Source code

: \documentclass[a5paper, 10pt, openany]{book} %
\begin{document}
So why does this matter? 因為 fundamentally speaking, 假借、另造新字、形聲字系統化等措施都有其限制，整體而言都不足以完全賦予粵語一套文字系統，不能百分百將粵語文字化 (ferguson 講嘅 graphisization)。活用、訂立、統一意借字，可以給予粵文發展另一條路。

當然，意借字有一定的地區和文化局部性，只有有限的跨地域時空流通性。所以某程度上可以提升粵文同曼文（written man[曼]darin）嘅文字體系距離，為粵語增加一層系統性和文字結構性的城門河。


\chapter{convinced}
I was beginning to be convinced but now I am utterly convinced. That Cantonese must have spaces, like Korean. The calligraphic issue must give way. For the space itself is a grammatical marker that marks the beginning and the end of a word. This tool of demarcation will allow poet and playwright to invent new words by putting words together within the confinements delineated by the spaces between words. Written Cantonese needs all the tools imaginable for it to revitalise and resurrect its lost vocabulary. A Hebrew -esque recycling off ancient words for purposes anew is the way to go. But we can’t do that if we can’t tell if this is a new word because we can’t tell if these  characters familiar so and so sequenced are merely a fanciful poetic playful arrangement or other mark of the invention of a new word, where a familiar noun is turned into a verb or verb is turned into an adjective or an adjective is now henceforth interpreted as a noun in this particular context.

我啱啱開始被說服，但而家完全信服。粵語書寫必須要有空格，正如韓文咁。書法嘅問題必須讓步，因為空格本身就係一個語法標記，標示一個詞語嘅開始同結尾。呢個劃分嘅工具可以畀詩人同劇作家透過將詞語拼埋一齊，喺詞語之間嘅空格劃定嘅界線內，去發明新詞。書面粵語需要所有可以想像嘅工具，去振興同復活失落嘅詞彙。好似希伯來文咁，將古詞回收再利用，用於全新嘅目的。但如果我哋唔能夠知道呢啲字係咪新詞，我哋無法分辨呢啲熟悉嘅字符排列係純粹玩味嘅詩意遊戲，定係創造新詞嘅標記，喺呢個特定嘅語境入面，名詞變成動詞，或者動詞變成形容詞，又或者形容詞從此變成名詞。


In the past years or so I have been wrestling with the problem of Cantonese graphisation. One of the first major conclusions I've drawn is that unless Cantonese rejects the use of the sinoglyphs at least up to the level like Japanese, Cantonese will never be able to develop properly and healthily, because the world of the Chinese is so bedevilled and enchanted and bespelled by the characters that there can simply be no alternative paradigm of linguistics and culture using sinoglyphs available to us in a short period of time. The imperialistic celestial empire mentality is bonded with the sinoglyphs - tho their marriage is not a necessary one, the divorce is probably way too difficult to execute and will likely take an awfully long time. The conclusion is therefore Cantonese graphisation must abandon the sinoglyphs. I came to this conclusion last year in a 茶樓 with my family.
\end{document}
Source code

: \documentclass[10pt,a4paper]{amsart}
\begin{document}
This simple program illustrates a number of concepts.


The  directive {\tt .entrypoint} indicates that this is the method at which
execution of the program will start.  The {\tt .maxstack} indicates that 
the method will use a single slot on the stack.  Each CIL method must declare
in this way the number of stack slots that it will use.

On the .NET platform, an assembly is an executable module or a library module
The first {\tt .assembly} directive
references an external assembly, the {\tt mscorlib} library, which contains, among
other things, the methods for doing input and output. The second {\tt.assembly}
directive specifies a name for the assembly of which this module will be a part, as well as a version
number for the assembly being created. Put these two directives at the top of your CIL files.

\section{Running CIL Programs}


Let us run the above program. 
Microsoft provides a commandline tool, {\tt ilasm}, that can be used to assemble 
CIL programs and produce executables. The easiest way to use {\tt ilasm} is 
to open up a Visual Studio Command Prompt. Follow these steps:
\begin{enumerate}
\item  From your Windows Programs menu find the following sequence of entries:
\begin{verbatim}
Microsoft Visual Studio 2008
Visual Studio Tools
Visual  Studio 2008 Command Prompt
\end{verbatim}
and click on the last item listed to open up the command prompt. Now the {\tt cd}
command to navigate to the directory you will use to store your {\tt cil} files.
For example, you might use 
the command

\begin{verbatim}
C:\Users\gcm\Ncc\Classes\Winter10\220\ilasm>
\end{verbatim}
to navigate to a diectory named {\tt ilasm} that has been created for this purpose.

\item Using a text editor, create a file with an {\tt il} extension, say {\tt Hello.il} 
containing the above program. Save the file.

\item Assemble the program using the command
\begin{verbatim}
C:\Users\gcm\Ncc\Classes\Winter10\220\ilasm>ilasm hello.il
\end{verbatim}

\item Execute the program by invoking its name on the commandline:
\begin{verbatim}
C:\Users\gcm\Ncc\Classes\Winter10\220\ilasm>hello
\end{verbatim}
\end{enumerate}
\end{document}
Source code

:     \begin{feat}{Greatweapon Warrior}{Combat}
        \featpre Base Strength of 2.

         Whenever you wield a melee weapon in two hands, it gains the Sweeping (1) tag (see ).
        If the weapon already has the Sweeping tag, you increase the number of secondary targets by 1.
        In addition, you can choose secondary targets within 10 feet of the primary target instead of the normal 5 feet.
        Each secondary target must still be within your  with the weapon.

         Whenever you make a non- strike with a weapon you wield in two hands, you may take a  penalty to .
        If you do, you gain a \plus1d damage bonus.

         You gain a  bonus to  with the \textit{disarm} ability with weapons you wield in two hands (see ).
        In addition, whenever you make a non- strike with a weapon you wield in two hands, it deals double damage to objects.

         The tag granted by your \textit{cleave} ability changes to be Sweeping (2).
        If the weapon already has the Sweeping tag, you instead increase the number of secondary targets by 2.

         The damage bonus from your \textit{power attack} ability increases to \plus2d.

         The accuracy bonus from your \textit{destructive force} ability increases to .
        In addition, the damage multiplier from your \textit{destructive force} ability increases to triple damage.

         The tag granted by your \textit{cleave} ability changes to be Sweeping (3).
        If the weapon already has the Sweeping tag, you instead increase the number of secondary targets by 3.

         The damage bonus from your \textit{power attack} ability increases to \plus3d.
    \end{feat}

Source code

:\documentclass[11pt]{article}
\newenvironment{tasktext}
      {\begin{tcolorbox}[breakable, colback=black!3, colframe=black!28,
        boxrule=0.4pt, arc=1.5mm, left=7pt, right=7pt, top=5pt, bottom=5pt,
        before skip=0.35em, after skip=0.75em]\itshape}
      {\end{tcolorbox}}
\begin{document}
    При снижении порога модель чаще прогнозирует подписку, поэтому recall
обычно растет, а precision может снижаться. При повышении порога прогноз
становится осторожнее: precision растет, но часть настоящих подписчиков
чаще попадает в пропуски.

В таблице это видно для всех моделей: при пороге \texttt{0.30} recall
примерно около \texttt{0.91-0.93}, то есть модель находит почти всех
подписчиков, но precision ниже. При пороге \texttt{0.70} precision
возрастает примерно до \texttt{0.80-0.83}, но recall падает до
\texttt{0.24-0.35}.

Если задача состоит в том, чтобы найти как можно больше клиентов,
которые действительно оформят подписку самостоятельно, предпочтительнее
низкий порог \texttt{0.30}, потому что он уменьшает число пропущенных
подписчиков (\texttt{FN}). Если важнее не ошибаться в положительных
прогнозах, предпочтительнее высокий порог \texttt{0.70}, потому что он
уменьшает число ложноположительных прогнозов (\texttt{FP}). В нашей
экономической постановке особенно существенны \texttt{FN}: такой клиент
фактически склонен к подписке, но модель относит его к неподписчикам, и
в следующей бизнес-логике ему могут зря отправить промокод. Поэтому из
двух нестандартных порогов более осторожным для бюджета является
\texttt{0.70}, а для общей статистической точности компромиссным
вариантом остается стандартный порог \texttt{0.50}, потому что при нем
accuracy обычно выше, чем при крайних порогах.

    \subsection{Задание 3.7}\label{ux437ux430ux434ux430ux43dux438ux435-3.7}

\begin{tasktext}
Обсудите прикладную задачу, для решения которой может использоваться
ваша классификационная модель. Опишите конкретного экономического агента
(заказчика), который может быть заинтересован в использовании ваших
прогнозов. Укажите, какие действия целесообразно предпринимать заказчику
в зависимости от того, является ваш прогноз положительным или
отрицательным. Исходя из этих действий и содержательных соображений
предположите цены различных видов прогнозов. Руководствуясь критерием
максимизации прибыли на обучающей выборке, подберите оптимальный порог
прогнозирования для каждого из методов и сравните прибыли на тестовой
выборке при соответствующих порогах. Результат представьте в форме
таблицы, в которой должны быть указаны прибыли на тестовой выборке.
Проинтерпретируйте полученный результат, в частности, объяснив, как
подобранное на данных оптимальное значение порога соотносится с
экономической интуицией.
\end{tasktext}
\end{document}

* [Your goal]:
Take the records above and return, word for word, only the lines that fall from the line with "фактически склонен к" to the line with "(заказчика), который может", both of them included.

* [Exercise answer]:
фактически склонен к подписке, но модель относит его к неподписчикам, и
в следующей бизнес-логике ему могут зря отправить промокод. Поэтому из
двух нестандартных порогов более осторожным для бюджета является
\texttt{0.70}, а для общей статистической точности компромиссным
вариантом остается стандартный порог \texttt{0.50}, потому что при нем
accuracy обычно выше, чем при крайних порогах.

    \subsection{Задание 3.7}\label{ux437ux430ux434ux430ux43dux438ux435-3.7}

\begin{tasktext}
Обсудите прикладную задачу, для решения которой может использоваться
ваша классификационная модель. Опишите конкретного экономического агента
(заказчика), который может быть заинтересован в использовании ваших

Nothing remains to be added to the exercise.